Exercise requirements
Beginning with the line that contains "categoryName: 'vegetarian'", retype the entries below exactly, ending with the line that contains "Tim J Zuehlsdorff</a>". Leave out any pictures.

Task material
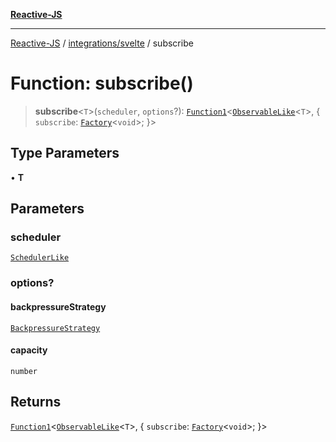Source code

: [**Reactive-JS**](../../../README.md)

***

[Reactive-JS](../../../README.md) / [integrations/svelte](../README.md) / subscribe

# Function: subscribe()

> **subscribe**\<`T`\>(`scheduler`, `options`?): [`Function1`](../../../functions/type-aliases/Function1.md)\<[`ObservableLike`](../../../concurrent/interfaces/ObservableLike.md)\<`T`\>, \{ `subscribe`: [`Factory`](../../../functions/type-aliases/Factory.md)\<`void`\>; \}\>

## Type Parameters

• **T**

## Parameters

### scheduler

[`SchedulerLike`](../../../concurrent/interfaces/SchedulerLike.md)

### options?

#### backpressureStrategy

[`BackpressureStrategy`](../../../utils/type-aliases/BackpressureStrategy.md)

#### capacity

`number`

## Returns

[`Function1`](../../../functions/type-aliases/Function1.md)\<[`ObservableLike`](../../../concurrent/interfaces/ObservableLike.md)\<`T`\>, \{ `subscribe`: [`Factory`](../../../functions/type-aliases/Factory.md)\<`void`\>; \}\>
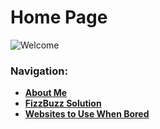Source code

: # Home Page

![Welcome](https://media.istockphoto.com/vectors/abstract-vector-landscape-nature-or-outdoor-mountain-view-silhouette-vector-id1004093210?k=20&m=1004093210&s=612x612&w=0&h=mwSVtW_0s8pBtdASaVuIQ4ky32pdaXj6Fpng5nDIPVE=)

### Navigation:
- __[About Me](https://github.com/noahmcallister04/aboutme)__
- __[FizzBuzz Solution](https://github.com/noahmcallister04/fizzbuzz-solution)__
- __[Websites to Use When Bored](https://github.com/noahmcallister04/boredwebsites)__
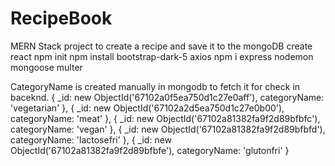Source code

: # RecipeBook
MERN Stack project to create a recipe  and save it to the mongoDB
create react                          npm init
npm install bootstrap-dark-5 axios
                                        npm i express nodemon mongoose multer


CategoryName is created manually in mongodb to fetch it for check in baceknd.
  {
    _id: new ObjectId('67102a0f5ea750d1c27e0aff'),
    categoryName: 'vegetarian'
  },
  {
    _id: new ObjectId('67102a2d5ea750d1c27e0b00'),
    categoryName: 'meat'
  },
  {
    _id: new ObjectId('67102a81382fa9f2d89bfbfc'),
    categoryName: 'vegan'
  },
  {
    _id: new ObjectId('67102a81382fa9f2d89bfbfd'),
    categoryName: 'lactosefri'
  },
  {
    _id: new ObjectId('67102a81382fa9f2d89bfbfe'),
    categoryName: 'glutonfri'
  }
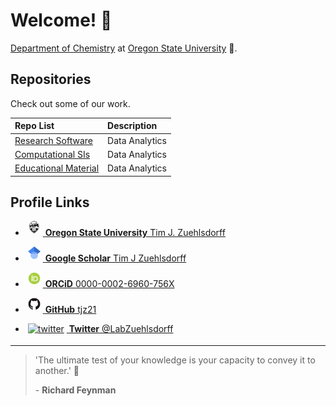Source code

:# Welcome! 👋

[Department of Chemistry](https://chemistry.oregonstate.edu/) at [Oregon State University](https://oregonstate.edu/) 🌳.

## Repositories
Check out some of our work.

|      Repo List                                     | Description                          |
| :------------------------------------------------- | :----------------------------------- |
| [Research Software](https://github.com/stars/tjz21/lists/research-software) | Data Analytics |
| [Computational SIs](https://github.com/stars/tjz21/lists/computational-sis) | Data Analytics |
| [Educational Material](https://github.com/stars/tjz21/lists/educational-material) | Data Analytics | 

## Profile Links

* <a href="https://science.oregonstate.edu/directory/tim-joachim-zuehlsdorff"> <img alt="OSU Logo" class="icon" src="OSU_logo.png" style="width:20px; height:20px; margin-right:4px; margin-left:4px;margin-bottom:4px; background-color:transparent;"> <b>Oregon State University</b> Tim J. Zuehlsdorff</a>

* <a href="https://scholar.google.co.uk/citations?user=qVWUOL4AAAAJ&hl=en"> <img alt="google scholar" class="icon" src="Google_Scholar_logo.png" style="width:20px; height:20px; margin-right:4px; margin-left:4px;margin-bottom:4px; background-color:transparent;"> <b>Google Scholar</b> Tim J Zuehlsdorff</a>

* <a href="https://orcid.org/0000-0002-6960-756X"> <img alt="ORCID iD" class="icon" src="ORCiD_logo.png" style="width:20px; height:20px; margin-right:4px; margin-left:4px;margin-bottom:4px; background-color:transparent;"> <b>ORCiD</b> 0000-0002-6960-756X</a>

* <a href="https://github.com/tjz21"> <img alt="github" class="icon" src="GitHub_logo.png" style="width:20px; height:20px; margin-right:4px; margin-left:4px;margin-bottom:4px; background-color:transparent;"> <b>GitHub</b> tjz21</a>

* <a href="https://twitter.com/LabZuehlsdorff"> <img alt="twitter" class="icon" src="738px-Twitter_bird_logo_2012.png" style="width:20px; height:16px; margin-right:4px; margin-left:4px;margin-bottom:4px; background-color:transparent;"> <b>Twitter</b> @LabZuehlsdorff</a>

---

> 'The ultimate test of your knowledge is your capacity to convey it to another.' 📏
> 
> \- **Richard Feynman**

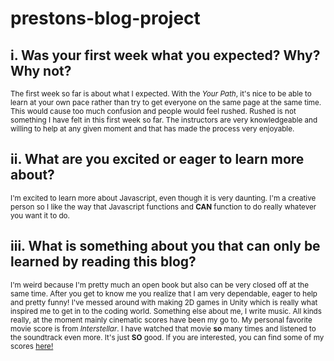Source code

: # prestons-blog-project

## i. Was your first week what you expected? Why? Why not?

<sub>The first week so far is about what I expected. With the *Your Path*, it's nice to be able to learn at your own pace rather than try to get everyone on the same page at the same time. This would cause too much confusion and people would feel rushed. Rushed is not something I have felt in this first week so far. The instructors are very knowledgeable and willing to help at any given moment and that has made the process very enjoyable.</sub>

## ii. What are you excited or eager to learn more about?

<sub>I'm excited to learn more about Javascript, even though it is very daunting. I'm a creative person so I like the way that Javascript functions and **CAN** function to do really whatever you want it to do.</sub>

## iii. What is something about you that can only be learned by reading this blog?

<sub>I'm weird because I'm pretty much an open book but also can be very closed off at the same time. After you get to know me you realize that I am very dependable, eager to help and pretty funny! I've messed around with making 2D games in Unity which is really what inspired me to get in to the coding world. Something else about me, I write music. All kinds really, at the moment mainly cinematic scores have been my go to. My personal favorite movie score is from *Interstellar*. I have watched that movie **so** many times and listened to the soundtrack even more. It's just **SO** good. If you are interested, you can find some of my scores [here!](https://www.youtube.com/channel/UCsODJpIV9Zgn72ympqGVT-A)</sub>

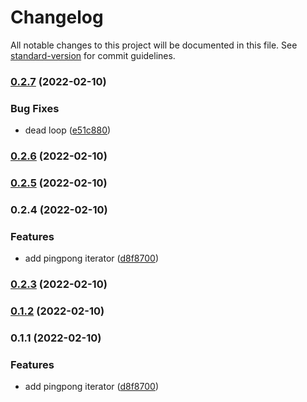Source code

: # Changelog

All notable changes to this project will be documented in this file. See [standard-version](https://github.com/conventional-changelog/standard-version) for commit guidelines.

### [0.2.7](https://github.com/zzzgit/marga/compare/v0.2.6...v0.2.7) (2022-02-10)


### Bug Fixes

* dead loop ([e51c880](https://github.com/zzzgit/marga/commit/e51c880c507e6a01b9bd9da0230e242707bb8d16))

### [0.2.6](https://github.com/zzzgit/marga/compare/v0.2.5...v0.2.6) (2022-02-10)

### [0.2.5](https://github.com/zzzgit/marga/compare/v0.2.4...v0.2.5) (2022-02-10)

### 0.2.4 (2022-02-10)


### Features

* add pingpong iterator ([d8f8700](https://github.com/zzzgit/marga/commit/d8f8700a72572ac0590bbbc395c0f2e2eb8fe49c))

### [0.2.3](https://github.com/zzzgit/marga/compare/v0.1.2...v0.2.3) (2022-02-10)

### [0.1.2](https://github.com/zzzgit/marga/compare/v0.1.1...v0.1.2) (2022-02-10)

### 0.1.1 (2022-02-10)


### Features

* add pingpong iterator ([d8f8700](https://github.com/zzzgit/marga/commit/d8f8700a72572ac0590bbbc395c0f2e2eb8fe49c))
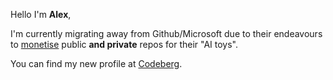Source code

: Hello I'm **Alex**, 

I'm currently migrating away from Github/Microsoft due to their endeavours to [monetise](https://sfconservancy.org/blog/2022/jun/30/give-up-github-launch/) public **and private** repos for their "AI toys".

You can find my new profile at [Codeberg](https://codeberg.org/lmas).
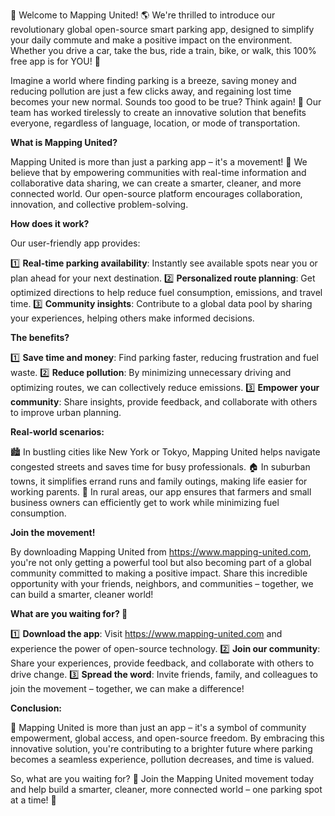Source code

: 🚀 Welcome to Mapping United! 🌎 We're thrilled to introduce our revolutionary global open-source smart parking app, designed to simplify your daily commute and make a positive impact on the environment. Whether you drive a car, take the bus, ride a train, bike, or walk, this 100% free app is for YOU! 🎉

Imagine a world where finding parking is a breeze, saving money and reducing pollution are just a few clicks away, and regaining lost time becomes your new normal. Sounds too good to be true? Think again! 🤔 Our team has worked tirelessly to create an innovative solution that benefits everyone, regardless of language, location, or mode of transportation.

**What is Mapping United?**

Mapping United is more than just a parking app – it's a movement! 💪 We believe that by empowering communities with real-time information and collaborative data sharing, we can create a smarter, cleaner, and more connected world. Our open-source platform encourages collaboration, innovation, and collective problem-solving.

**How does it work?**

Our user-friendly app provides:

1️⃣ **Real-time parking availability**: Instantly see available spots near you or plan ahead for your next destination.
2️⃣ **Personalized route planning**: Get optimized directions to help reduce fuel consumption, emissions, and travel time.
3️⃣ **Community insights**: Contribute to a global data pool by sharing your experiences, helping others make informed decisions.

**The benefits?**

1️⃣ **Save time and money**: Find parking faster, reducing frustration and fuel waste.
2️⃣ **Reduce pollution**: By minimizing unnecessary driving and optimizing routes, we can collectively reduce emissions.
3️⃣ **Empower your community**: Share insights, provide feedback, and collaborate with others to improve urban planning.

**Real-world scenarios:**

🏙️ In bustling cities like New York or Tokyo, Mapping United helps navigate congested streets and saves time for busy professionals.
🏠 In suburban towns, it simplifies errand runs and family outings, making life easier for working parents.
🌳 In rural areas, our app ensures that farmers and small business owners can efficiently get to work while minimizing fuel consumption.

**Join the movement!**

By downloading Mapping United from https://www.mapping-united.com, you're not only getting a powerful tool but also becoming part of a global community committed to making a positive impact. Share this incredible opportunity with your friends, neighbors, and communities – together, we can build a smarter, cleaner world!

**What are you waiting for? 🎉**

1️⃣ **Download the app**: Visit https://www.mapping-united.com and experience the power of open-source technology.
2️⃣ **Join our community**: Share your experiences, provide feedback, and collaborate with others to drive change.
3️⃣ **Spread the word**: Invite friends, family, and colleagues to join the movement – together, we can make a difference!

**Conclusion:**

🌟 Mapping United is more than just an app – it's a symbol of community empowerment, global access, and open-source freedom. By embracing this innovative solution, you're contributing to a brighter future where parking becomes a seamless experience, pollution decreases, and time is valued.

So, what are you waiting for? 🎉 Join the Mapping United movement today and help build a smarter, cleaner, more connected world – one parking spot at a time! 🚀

Answer to this exercise
    categoryName: 'vegetarian'
  },
  {
    _id: new ObjectId('67102a2d5ea750d1c27e0b00'),
    categoryName: 'meat'
  },
  {
    _id: new ObjectId('67102a81382fa9f2d89bfbfc'),
    categoryName: 'vegan'
  },
  {
    _id: new ObjectId('67102a81382fa9f2d89bfbfd'),
    categoryName: 'lactosefri'
  },
  {
    _id: new ObjectId('67102a81382fa9f2d89bfbfe'),
    categoryName: 'glutonfri'
  }
Source code

:# Welcome! 👋

[Department of Chemistry](https://chemistry.oregonstate.edu/) at [Oregon State University](https://oregonstate.edu/) 🌳.

## Repositories
Check out some of our work.

|      Repo List                                     | Description                          |
| :------------------------------------------------- | :----------------------------------- |
| [Research Software](https://github.com/stars/tjz21/lists/research-software) | Data Analytics |
| [Computational SIs](https://github.com/stars/tjz21/lists/computational-sis) | Data Analytics |
| [Educational Material](https://github.com/stars/tjz21/lists/educational-material) | Data Analytics | 

## Profile Links

* <a href="https://science.oregonstate.edu/directory/tim-joachim-zuehlsdorff"> <img alt="OSU Logo" class="icon" src="OSU_logo.png" style="width:20px; height:20px; margin-right:4px; margin-left:4px;margin-bottom:4px; background-color:transparent;"> <b>Oregon State University</b> Tim J. Zuehlsdorff</a>

* <a href="https://scholar.google.co.uk/citations?user=qVWUOL4AAAAJ&hl=en"> <img alt="google scholar" class="icon" src="Google_Scholar_logo.png" style="width:20px; height:20px; margin-right:4px; margin-left:4px;margin-bottom:4px; background-color:transparent;"> <b>Google Scholar</b> Tim J Zuehlsdorff</a>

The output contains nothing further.